**DATASET:**
===

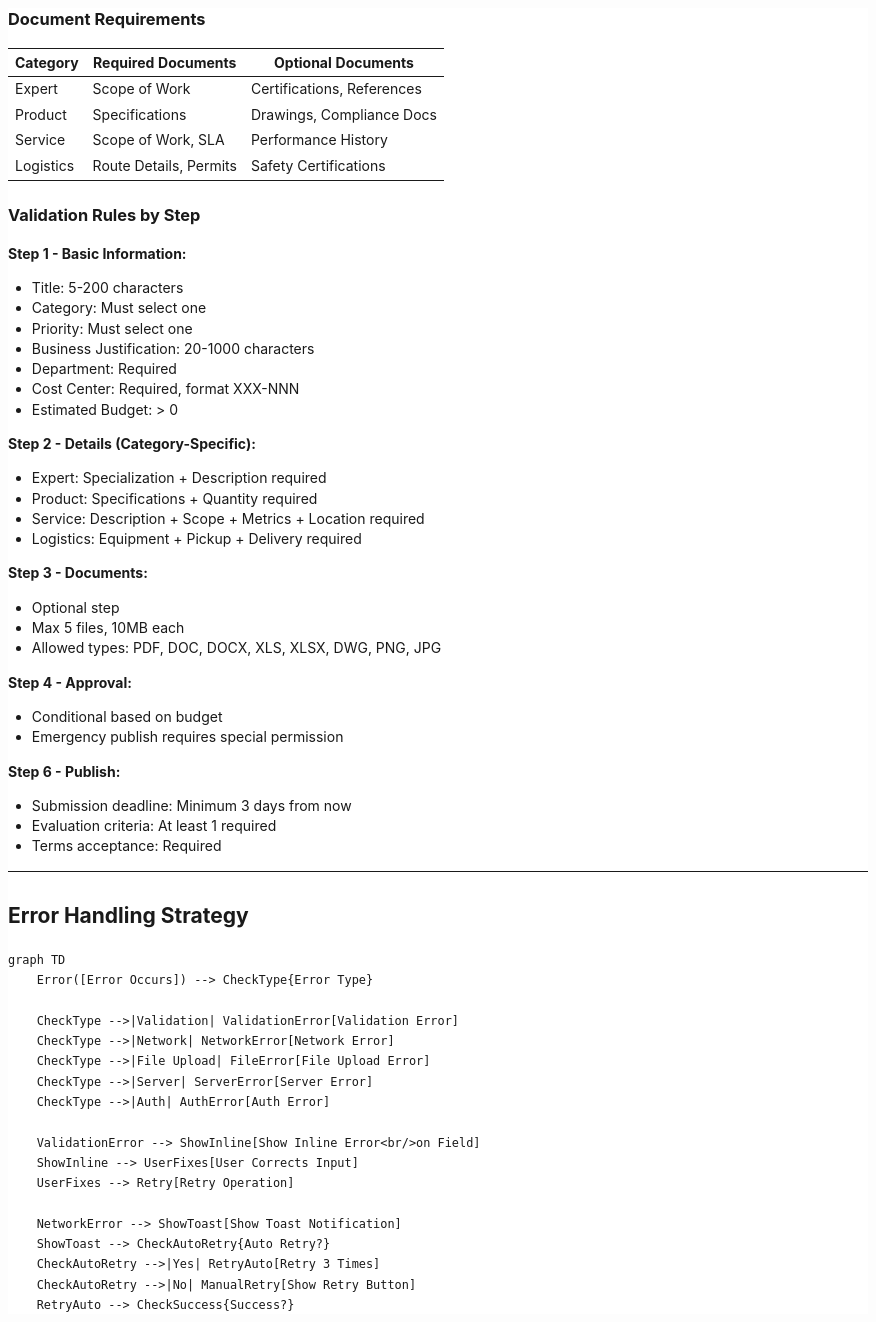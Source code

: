 ### Document Requirements

| Category | Required Documents | Optional Documents |
|----------|-------------------|-------------------|
| Expert | Scope of Work | Certifications, References |
| Product | Specifications | Drawings, Compliance Docs |
| Service | Scope of Work, SLA | Performance History |
| Logistics | Route Details, Permits | Safety Certifications |

### Validation Rules by Step

**Step 1 - Basic Information:**
- Title: 5-200 characters
- Category: Must select one
- Priority: Must select one
- Business Justification: 20-1000 characters
- Department: Required
- Cost Center: Required, format XXX-NNN
- Estimated Budget: > 0

**Step 2 - Details (Category-Specific):**
- Expert: Specialization + Description required
- Product: Specifications + Quantity required
- Service: Description + Scope + Metrics + Location required
- Logistics: Equipment + Pickup + Delivery required

**Step 3 - Documents:**
- Optional step
- Max 5 files, 10MB each
- Allowed types: PDF, DOC, DOCX, XLS, XLSX, DWG, PNG, JPG

**Step 4 - Approval:**
- Conditional based on budget
- Emergency publish requires special permission

**Step 6 - Publish:**
- Submission deadline: Minimum 3 days from now
- Evaluation criteria: At least 1 required
- Terms acceptance: Required

---

## Error Handling Strategy

```mermaid
graph TD
    Error([Error Occurs]) --> CheckType{Error Type}
    
    CheckType -->|Validation| ValidationError[Validation Error]
    CheckType -->|Network| NetworkError[Network Error]
    CheckType -->|File Upload| FileError[File Upload Error]
    CheckType -->|Server| ServerError[Server Error]
    CheckType -->|Auth| AuthError[Auth Error]
    
    ValidationError --> ShowInline[Show Inline Error<br/>on Field]
    ShowInline --> UserFixes[User Corrects Input]
    UserFixes --> Retry[Retry Operation]
    
    NetworkError --> ShowToast[Show Toast Notification]
    ShowToast --> CheckAutoRetry{Auto Retry?}
    CheckAutoRetry -->|Yes| RetryAuto[Retry 3 Times]
    CheckAutoRetry -->|No| ManualRetry[Show Retry Button]
    RetryAuto --> CheckSuccess{Success?}
```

===

**WHAT THE TASK REQUIRES:**
Once you find the line containing "- Estimated Budget: > 0", copy it and every line after it through the end of the records, exactly as they stand.

**OUTPUT FOR THIS TASK:**
- Estimated Budget: > 0

**Step 2 - Details (Category-Specific):**
- Expert: Specialization + Description required
- Product: Specifications + Quantity required
- Service: Description + Scope + Metrics + Location required
- Logistics: Equipment + Pickup + Delivery required

**Step 3 - Documents:**
- Optional step
- Max 5 files, 10MB each
- Allowed types: PDF, DOC, DOCX, XLS, XLSX, DWG, PNG, JPG

**Step 4 - Approval:**
- Conditional based on budget
- Emergency publish requires special permission

**Step 6 - Publish:**
- Submission deadline: Minimum 3 days from now
- Evaluation criteria: At least 1 required
- Terms acceptance: Required

---

## Error Handling Strategy

```mermaid
graph TD
    Error([Error Occurs]) --> CheckType{Error Type}
    
    CheckType -->|Validation| ValidationError[Validation Error]
    CheckType -->|Network| NetworkError[Network Error]
    CheckType -->|File Upload| FileError[File Upload Error]
    CheckType -->|Server| ServerError[Server Error]
    CheckType -->|Auth| AuthError[Auth Error]
    
    ValidationError --> ShowInline[Show Inline Error<br/>on Field]
    ShowInline --> UserFixes[User Corrects Input]
    UserFixes --> Retry[Retry Operation]
    
    NetworkError --> ShowToast[Show Toast Notification]
    ShowToast --> CheckAutoRetry{Auto Retry?}
    CheckAutoRetry -->|Yes| RetryAuto[Retry 3 Times]
    CheckAutoRetry -->|No| ManualRetry[Show Retry Button]
    RetryAuto --> CheckSuccess{Success?}
```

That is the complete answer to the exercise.